Question

Which of the following numbers can be expressed as repeating decimals?

4/7, 2/5, 7/8, 4/9
A. 7 over 8 and 4 over 9
B. 4 over 7 and 2 over 5
C. 4 over 7 and 4 over 9
D. 2 over 5 and 7 over 8

Answer 1

The fractions 4/7 and 4/9 can be expressed as repeating decimals because their denominators are not a product of only the prime factors 2 and/or 5. Hence, the correct answer is option C.

Step-by-step explanation:

The numbers that can be expressed as repeating decimals are those whose denominators, when in their simplest form, are a product of only the prime factors 2 and/or 5. Therefore, to determine which options given are repeating decimals, examine each fraction.
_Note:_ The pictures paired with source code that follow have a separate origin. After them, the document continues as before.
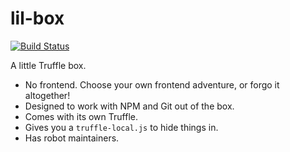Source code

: # lil-box

[![Build Status](https://travis-ci.org/gnosis/lil-box.svg?branch=master)](https://travis-ci.org/gnosis/lil-box)

A little Truffle box.

* No frontend. Choose your own frontend adventure, or forgo it altogether!
* Designed to work with NPM and Git out of the box.
* Comes with its own Truffle.
* Gives you a `truffle-local.js` to hide things in.
* Has robot maintainers.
• 4/7: The denominator is 7, which is not a product of only 2's or 5's. Therefore, 4/7 is a repeating decimal.
• 2/5: The denominator is 5, which is a product of only 5. Therefore, 2/5 has a terminating decimal.
• 7/8: The denominator is 8, which is 2³ (a product of only 2's). Therefore, 7/8 has a terminating decimal.
• 4/9: The denominator is 9, which is not a product of only 2's or 5's. Therefore, 4/9 is a repeating decimal.

So, the numbers that can be expressed as repeating decimals are 4/7 and 4/9.

The correct answer to the question is C. 4 over 7 and 4 over 9.